Records contained in a dataset
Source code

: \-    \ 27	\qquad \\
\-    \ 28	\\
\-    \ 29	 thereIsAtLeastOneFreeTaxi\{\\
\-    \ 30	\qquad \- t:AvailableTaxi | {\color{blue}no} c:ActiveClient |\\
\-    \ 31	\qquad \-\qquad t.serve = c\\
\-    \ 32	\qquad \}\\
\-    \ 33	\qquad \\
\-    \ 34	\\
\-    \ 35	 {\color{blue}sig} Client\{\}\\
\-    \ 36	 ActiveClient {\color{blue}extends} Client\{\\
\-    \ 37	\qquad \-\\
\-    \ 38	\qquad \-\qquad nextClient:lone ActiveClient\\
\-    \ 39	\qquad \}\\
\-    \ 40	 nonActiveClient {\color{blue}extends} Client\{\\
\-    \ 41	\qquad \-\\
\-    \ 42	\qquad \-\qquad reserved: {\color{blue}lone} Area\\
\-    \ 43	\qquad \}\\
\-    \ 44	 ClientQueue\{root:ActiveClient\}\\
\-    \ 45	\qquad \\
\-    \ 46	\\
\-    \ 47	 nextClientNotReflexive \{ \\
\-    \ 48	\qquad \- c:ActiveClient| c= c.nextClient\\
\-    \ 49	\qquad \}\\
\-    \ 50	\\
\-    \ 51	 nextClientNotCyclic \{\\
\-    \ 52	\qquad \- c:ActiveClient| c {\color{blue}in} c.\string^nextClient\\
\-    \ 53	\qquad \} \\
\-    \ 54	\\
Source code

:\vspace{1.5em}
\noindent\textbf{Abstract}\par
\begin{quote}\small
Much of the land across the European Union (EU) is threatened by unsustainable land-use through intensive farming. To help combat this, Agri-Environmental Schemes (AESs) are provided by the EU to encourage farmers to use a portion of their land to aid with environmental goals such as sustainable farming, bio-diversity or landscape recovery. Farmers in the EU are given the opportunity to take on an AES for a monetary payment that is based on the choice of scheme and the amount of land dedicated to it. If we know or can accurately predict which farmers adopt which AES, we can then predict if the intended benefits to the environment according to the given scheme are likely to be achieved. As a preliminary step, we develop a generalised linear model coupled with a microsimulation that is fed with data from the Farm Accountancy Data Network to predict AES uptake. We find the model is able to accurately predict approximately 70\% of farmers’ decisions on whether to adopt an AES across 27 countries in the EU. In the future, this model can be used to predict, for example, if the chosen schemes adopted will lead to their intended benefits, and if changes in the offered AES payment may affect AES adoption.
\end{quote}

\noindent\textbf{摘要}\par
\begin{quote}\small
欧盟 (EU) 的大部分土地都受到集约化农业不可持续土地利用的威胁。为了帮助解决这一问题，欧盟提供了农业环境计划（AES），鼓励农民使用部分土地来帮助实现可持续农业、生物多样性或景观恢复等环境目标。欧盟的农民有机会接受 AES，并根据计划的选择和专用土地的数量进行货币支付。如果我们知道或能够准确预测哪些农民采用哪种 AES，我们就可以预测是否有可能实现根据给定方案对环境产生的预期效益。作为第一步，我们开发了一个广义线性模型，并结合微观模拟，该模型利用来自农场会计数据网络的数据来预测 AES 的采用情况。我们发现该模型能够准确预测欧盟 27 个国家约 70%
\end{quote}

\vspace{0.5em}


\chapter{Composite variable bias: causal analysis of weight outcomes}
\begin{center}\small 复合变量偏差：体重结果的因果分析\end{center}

WORK REQUEST:
Only the lines from the one containing "variable bias: causal" through the last line of the records are to be set down, exactly as they appear.

SOLUTION TO THIS TASK:
\chapter{Composite variable bias: causal analysis of weight outcomes}
\begin{center}\small 复合变量偏差：体重结果的因果分析\end{center}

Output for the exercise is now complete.